On appeal to the Supreme Court, a majority held that the injunction should be lifted. But the Court did not find that travel injunctions were wrong; on the contrary, the Supreme Court only held that the uncontested evidence that the pregnancy if continued constituted a real and substantial suicide risk for the school-girl made it lawful to terminate the pregnancy – whether in England or, horror of horrors, in Ireland.
The Pro-Life movement was outraged. They immediately demanded that suicide be excluded as a ground for termination in Ireland, saying the people had never voted for that. Their supporters spread the rumour widely that the whole case had been contrived.
The liberal majority too had had enough. They demanded that the Constitution be amended to stop any more travel injunctions and to stop SPUC injunctions on providing information in Ireland concerning the availability of abortion in England.
Albert Reynolds responded to the public disquiet with three separate proposals for constitutional change – the 12th, 13th and 14th Amendment Bills. The people rejected the 12th Amendment bill disallowing suicide as a ground. They approved the 13th Amendment bill prohibiting travel injunctions for pregnant girls and women. And they approved the 14th Amendment bill allowing for the provision of abortion information subject to legislation.
This outcome meant that the legislature should make provision for suicide as a ground for abortion in Ireland. But the “never to be trusted” legislators (including myself) never did so; it took the death of Savita Hallapanaver for the highly restrictive 2013 Protection of Life In Pregnancy Act to be passed. Bertie Ahern had in the meantime committed to revisiting the suicide issue but his proposals were rejected in 2002 by a combination of liberal voters and hard-line pro-life voters.
Friday’s vote shows that Ireland has changed.
The people, or a majority of them, have moved on from the Ireland of the 1980s in which the Catholic social conservatives still live – and would wish to have us all still live.
A large amount of this arises from the institutional and theological obsessions of the Catholic Church with sexuality, purity, celibacy, and subordination of women.

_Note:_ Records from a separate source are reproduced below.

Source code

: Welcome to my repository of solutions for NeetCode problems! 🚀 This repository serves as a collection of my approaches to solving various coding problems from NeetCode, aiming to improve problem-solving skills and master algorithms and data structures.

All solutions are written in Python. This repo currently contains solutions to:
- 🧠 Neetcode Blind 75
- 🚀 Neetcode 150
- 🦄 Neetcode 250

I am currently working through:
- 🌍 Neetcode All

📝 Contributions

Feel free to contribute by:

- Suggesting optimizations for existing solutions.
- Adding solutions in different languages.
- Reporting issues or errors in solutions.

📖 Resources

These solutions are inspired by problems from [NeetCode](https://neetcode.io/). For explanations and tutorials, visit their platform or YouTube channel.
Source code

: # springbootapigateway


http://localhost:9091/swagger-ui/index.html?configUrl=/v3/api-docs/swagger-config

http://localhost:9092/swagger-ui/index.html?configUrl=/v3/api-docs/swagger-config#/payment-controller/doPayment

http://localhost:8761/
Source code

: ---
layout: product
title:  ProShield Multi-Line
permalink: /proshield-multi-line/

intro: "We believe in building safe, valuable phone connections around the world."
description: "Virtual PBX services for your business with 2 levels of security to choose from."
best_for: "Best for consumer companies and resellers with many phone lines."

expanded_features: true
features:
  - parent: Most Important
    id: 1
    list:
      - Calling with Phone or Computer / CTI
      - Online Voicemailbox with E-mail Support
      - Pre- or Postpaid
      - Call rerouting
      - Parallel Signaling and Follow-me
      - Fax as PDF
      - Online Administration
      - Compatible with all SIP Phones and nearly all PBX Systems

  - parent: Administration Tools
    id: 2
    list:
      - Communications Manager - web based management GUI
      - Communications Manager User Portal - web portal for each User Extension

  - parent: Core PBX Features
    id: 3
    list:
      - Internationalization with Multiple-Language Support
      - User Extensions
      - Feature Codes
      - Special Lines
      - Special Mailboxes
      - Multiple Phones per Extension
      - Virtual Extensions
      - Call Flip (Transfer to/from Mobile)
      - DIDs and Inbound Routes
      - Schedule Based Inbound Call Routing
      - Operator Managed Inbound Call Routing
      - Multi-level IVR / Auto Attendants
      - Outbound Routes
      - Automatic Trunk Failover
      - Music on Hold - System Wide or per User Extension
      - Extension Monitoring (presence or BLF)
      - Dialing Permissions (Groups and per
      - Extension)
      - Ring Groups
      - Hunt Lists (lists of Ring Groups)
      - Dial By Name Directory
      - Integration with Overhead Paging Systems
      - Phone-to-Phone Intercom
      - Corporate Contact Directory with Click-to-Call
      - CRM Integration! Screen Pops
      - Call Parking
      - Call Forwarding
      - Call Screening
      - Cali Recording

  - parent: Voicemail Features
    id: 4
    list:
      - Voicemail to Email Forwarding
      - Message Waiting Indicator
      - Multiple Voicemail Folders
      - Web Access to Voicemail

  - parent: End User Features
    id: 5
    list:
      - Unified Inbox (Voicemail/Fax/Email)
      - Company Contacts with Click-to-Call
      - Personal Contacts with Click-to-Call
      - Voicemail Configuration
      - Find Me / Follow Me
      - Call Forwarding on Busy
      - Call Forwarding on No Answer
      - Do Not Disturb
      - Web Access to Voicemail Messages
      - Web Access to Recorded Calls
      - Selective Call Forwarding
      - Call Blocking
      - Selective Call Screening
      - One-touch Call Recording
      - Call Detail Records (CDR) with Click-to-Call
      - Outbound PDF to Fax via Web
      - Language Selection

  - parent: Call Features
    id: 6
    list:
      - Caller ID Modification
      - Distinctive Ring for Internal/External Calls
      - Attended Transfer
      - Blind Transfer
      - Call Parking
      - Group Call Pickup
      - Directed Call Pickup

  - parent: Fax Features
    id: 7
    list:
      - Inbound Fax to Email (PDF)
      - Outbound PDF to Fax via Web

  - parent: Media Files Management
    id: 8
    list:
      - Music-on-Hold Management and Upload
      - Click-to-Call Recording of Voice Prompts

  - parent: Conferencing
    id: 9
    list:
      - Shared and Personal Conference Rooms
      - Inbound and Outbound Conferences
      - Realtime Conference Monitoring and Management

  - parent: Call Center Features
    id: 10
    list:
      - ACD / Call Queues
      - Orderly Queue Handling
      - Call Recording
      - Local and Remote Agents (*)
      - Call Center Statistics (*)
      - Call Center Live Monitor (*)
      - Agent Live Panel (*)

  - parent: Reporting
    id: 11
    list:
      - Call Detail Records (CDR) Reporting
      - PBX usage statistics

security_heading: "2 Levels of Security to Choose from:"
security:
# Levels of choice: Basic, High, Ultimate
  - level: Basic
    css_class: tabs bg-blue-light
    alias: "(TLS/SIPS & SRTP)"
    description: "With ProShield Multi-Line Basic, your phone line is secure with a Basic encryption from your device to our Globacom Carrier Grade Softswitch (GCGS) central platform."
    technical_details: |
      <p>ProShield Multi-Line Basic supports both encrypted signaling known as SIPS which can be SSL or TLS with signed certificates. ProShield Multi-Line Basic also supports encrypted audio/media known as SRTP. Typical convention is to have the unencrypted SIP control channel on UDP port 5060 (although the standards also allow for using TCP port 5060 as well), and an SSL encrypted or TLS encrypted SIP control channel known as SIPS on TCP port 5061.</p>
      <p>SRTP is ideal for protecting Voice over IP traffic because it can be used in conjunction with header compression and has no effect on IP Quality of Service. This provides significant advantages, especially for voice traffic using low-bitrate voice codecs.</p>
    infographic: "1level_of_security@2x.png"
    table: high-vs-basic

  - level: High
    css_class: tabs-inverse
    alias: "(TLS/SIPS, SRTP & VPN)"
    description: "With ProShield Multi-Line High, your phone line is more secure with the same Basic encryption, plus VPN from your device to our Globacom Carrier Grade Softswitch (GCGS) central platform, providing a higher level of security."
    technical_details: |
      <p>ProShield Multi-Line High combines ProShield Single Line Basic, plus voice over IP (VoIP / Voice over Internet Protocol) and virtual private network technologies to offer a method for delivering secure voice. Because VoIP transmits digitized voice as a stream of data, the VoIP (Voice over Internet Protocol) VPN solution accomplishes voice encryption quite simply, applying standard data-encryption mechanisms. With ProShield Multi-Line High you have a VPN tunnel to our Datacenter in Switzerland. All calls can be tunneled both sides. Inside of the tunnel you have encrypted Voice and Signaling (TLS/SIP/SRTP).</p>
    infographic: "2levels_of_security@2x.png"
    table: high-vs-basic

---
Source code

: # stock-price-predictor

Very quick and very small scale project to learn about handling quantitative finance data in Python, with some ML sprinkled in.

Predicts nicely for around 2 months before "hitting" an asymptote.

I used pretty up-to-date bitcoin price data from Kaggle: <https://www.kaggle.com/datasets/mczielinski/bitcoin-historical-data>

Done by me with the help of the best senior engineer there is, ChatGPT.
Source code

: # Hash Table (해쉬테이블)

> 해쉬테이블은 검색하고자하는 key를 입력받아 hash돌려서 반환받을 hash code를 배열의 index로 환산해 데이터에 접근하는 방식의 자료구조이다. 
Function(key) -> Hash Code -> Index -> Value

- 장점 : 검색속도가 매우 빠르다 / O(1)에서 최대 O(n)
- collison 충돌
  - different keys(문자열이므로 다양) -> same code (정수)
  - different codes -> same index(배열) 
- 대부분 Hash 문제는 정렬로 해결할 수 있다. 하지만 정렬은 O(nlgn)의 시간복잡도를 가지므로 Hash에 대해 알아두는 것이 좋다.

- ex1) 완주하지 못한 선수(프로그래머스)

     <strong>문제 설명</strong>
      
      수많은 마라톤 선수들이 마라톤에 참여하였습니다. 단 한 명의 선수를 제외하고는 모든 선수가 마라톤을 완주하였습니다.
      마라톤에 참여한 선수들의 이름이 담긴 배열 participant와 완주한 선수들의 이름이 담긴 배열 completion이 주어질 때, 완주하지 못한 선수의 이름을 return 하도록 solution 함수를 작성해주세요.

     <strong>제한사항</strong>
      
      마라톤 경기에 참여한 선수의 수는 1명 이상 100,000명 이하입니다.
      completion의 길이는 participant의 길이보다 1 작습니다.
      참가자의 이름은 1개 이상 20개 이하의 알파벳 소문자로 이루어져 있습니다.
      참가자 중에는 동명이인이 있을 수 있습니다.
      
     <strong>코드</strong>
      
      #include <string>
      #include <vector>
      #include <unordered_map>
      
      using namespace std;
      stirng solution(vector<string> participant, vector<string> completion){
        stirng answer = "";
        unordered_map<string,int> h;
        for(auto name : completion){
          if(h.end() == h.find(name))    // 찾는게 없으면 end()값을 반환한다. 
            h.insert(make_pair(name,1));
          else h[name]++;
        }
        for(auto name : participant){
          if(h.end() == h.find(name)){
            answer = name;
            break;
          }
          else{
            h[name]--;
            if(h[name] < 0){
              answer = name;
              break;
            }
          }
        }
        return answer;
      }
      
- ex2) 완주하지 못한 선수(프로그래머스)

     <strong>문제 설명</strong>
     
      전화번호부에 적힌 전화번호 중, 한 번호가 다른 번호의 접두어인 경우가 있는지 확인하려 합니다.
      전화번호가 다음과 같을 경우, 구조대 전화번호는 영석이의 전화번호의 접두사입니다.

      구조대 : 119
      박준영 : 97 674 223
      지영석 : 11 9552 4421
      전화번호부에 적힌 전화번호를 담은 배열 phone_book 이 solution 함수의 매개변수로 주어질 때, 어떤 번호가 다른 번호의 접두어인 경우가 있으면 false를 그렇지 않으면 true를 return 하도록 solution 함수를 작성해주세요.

From the 1930s encyclical Casti Conubii which equated family planning to the “sin of Onan” and proclaimed the husband to be the naturally ordained head of the family, to Humane Vitae in 1968, the Catholic church has been on a self-destructive theological journey over a cliff. Ironically, John Paul II was one of the principle advocates of Humanae Vitae.
The clerical hardliners have left many, many people who aspire to be Christian behind them.
The cost to the institutional church and its standing has been enormous. Its influence on Irish society has collapsed. The signs were on it with the Marriage Equality referendum result. While social attitudes vary geographically and by age cohort, modern Ireland has moved on.
In terms of politics, things are changing too. While the pro-life campaigners insisted politicians are not to be trusted, they must now realise that the contrary is the case.
The people, their elected politicians, and their duly appointed judges are to be trusted. Women are to be trusted.
Maybe some people should now ask themselves whether their own atavistic attitudes and dogmas are to be trusted.
The 8th Amendment was meant to be the ultimate bastion of moral conservatism. But its wording was so extreme as to carry with it the seed of its own destruction.
Referendums are the occasion for a simple binary choice. By making their beliefs and values subject to a simple binary judgment, the well -meaning and the zealots have repeated their mistake of 1983.
Things are not always black and white. Relativism may be a dirty word in some theological circles but it is the coinage of politics and the antidote to absolutism.
Now I and the other legislators must use our skills to enact workable and compassionate laws. We have been entrusted with that task by the Irish people. We will not rush into laws that are ahead of the centre of political gravity.
But we have no reason to be afraid of doing what we feel to be right and just according to our own judgments now; we should reclaim that right and that duty from the long shadow of harmful absolutism in which it languished for thirty years.